Lately though, the reason I haven’t moved into my cottage is because I’ve been hanging around this lake at the 2-9 Café. It’s just a tiny one—only about sixteen ounces deep—but let me tell you, it’s ice cold. Did I mention that it’s magic, too? Every time it goes empty, somehow it fills back up for just two bucks and sixty-nine cents every day of the week till closing—in downtown Los Angeles of all places, urban residence of the eight dollar beer.
Last week I worked an arts and music festival on La Brea. I dollied cases of beer and water from station to station. Escorted a few people backstage. Even exchanged about seventeen words with George Costanza, errr, Jason Alexander, and watched Jack Black and Marisa Tomei and Jenna Malone browse the artwork.

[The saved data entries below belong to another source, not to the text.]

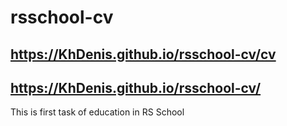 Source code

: # rsschool-cv
## https://KhDenis.github.io/rsschool-cv/cv
## https://KhDenis.github.io/rsschool-cv/
This is first task of education in RS School 
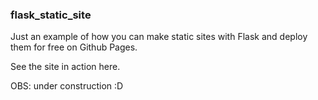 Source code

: ### flask_static_site

Just an example of how you can make static sites with Flask and deploy them for free on Github Pages.

See the site in action here.

OBS: under construction :D
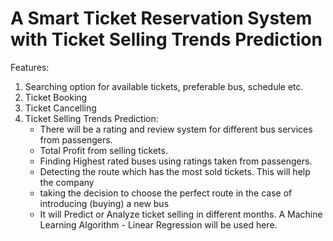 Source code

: # A Smart Ticket Reservation System with Ticket Selling Trends Prediction
Features:
1. Searching option for available tickets, preferable bus, schedule etc.
2. Ticket Booking
3. Ticket Cancelling
4. Ticket Selling Trends Prediction:
   - There will be a rating and review system for different bus services from passengers.
   - Total Profit from selling tickets.
   - Finding Highest rated buses using ratings taken from passengers.
   - Detecting the route which has the most sold tickets. This will help the company
   - taking the decision to choose the perfect route in the case of introducing (buying) a new bus
   - It will Predict or Analyze ticket selling in different months. A Machine Learning Algorithm - Linear Regression will be used here.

But by the end of the night what it all came down to was me just basically downing as much of the free coconut water as I could get my hands in the green room. I didn’t want to drink too much of the free booze because I was supposed to be working and there was still a lot of time left on the shift. For some reason though, the people in charge had given me a walkie-talkie to stay in touch with the other workers, and by the time it started barking noise, I had forgotten all about it there on my belt.
“Andrew,” the black slits crackled. “What’s your twenty? We need a mop over here by the stage. ”
“Twenty?” I said. What the hell was this about? “Twenty what?” Maybe they’d seen that one beer I’d been drinking earlier. “Well, yes, don’t worry, I’m twenty-one years old.” Or maybe the voice had said where instead of what, in which case: “My twenty? Well my twenty is in my wallet. Why? What does it matter? I mean, where do you keep yours?”
“My God,” the voice said, clicking off then coming back on. “Your twenty. That means your location. You didn’t know that? Jesus, forget it, we already got a mop.”
I know it now, but I didn’t know it then. My God, aren’t words already bad enough the way they are? Why further complicate this issue by coding them. Or at the very least let me in on the key, right? I mean, what I’m trying to do right now, amidst all this stuff, is let you in on the fact that there’s good beer for less than three dollars a sixteen ounce cup at the 2-9 Café. That the wait staff is mostly (if not all) female in black V-necks. That a Blue Moon comes with a wedge of orange hanging off the lip of the cup and you can get a free sample of anything you want if you ask nice enough. Which is to say: I want you to know all about this stuff. I mean, if I started making noise from a walkie talkie on your belt and you heard me say Meet me at the 2-9, would you know what I was saying? What’s the 2-9 code for? Nothing. It’s just the place I’m calling from.